Sukhanova for petrol heads


Round the back, beside the garages, I found an old ZiM which dated, I was told, from 1955. Apparently, it still runs. Beria used to drive a Packard. Even if this car had been older, it would have been too modest for the great man (who, incidentally, played football for Georgia in his youth).

Butovo - the killing ground

From Sukhanovo it is less then ten kilometres to a place called Butovo, where in the 1930s there was an NKVD firing range, or полигон ("polygon"). In 1937, at the time of the Great Terror, Nikolai Yezhov, the successor to Yagoda and Beria's predecessor as head of the Soviet secret police, started shooting people on a huge scale at this site, which was then in woodland fifteen miles or so from the then southern edge of Moscow. Many of the prisoners who had been tortured and/or tried at Sukhanovka prison, were transported the short distance east to Butovo where they were shot and their bodies shoveled into mass graves. One of them is shown in this picture. The heaped ground, perhaps fifteen feet wide and a foot high, stretches fifty yards or so through the trees. In total, there were nearly 21,000 people shot here between early 1937 and late 1938. The place is now a memorial ground, and was visited by the Russian President, Vladimir Putin, in November 2007.

Butovo - the killing ground

This picture shows part of the display board near the entrance to the Butovo Polygon. The blue strips show the tranches where the bodies were buried. The whole area is perhaps five or six acres. The previous picture is of the long, slightly kinked trench to the left of the plan around and slightly below the middle.

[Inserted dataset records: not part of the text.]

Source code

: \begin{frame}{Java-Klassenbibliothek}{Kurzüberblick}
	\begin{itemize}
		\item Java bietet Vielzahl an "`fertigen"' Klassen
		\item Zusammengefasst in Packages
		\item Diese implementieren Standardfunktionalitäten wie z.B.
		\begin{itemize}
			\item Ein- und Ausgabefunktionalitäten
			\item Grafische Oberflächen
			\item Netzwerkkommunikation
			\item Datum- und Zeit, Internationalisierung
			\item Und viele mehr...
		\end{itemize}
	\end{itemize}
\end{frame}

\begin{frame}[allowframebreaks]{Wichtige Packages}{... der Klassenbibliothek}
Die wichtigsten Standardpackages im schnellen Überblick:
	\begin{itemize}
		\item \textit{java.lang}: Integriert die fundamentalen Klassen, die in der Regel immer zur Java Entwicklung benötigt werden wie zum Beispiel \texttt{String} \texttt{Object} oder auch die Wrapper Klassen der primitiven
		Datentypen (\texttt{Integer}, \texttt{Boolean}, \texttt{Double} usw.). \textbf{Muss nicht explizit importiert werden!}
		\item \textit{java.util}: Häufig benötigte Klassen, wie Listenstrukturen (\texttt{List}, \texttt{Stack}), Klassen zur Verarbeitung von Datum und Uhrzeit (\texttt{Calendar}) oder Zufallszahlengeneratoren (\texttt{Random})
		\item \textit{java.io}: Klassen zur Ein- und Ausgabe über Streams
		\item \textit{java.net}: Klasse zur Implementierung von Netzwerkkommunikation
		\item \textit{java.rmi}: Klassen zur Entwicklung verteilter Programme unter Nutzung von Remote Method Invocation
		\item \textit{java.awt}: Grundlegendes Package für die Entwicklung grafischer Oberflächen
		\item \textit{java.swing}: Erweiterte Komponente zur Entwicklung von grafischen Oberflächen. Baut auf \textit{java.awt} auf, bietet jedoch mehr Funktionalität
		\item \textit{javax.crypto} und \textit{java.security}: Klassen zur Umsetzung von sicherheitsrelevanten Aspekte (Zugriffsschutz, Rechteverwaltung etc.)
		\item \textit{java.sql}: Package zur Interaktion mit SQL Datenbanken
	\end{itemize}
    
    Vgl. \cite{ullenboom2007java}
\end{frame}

Butovo - the killing ground


The table is also displayed near the gate at Butovo, and it shows the number of people shot here every day between August 1937 and October 1938, when the madness started to abate, largely due to the increasing lack of any vaguely plausible victims. Alongside are pictures of some of the people killed, as shown above the table here. A beautifully-produced, 500-page book, full of fascinating illustrations and reproduced documents, gives a full history of the tragedy that took place on this spot, along with a great deal of interesting context and background information. Though sold on site, it is probably available only in Russia. Published in 2007, it is called Бутовский Полигон: Книга Памяти жертв политических репрессий ("Butovsky polygon: a book in memory of the victims of political repression"). The ISBN is 5-93547-008-X. Below is an illustration in the book. It is the signature of a man called Pavel Troitsky, on the left as it was before his arrest, on 29 October 1937, and, on the right, as it was on the night after he was interrogated.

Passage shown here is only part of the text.